Communications workers connect people, clean connectors

Adopt-A-HIghway groups help extend
ITD resources, save maintenance

ITD’s statewide Adopt-A-Highway program organizes the cleaning of Idaho roadsides by volunteer groups. Those groups “adopt” a specific stretch of highway – usually two miles or longer – and take responsibility for keeping it clean through regular litter patrols.
Approximately 1,100 Adopt-A-Highway groups (excluding Ada County inmate labor groups) conducted regular cleanups in 2011, logging a total of nearly 60,460 person-hours. Their efforts saved ITD an estimated $785,880. Through their volunteer activity, ITD is able to commit more resources to highway projects that improve travel conditions and safety.
The volunteer program supports ITD’s strategic plan by helping the department to operate more efficiently, improve safety, and create an environment that is conducive to commerce and economic development.

In 2009, the latest year for which data is readily available, groups collectively removed more than 1.5 million pounds of garbage from Idaho’s highways.
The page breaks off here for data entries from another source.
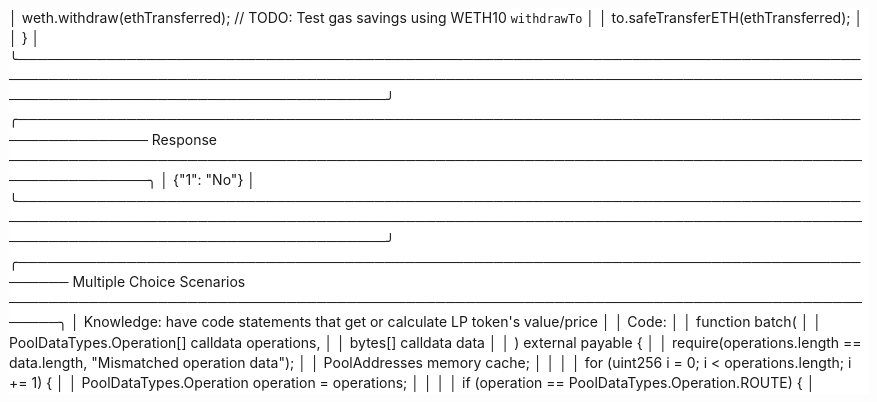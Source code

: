 │         weth.withdraw(ethTransferred);   // TODO: Test gas savings using WETH10 `withdrawTo`                                                                                                                    │
│         to.safeTransferETH(ethTransferred);                                                                                                                                                                     │
│     }                                                                                                                                                                                                           │
╰─────────────────────────────────────────────────────────────────────────────────────────────────────────────────────────────────────────────────────────────────────────────────────────────────────────────────╯
╭─────────────────────────────────────────────────────────────────────────────────────────────────── Response ────────────────────────────────────────────────────────────────────────────────────────────────────╮
│ {"1": "No"}                                                                                                                                                                                                     │
╰─────────────────────────────────────────────────────────────────────────────────────────────────────────────────────────────────────────────────────────────────────────────────────────────────────────────────╯
╭─────────────────────────────────────────────────────────────────────────────────────────── Multiple Choice Scenarios ───────────────────────────────────────────────────────────────────────────────────────────╮
│ Knowledge: have code statements that get or calculate LP token's value/price                                                                                                                                    │
│ Code:                                                                                                                                                                                                           │
│     function batch(                                                                                                                                                                                             │
│         PoolDataTypes.Operation[] calldata operations,                                                                                                                                                          │
│         bytes[] calldata data                                                                                                                                                                                   │
│     ) external payable {                                                                                                                                                                                        │
│         require(operations.length == data.length, "Mismatched operation data");                                                                                                                                 │
│         PoolAddresses memory cache;                                                                                                                                                                             │
│                                                                                                                                                                                                                 │
│         for (uint256 i = 0; i < operations.length; i += 1) {                                                                                                                                                    │
│             PoolDataTypes.Operation operation = operations;                                                                                                                                                     │
│                                                                                                                                                                                                                 │
│             if (operation == PoolDataTypes.Operation.ROUTE) {                                                                                                                                                   │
More than half of Idaho’s highways have been adopted, leaving ample opportunities for other groups and individuals to become involved.

Adopt-A-Highway groups and non-affiliated volunteers make a tremendous difference in the appearance of Idaho’s highways, said Sherie Sweaney, statewide Volunteer Services Coordinator. “It really is gratifying that so many people are committed to keeping our highways clean and attractive,” she said. “It also helps us get the most out of our available highway maintenance funds.”

For more information about adopting a stretch of highway or participating in volunteer services, contact Sweaney at (800) 443-2878.

ACT Communications has been connecting people of southeast Idaho for nearly 85 years, dating back to Grandma Jeannette Breslin who operated the first magneto switch from her home.

“She understood the value of service and spent any spare time helping those in need within the community,” explains Sharon Short, coordinator of ITD’s Adopt-A-Highway program in District 5.

With grandma as their inspiration, a fifth generation of successors takes the spirit of helping to a new arena – the shoulders of Idaho 38 near Malad. ACT Communications volunteers clean the highway between mileposts 7 and 9 twice a year, and in three outings since joining the Adopt-A-Highway program, they have gathered 945 pounds of refuse.

They put the company’s mantra into practice: Local People, Local Solutions are just a phone call away.”

The communications firm serves several rural communities, including Albion, Arco and Malad, and even smaller hamlets in between. Services include school functions, clubs and organizations. “ACT believes that being supportive of the communities and taking an interest in what is going on is a way of giving back,” Short explains.

She selected ACT Communications as the District 5 Adopt-A-Highway small group of the year. Members were honored Wednesday during the May meeting of the Idaho Transportation Board in Pocatello. For their efforts, group leaders received a certificate and a clock made from a sample Idaho license plate.

Company employees often take advantage of the cleanup campaigns to socialize afterward with hot dog roasts, barbecues or lunch at one of the area restaurants.

“They say this stretch of highway is one of the cleanest they have,” Short explains. “They don’t know if it is because it is the least traveled or people out there are really tidy.”

ACT Communications is the first active AAH group to join the highway beautification program from Malad.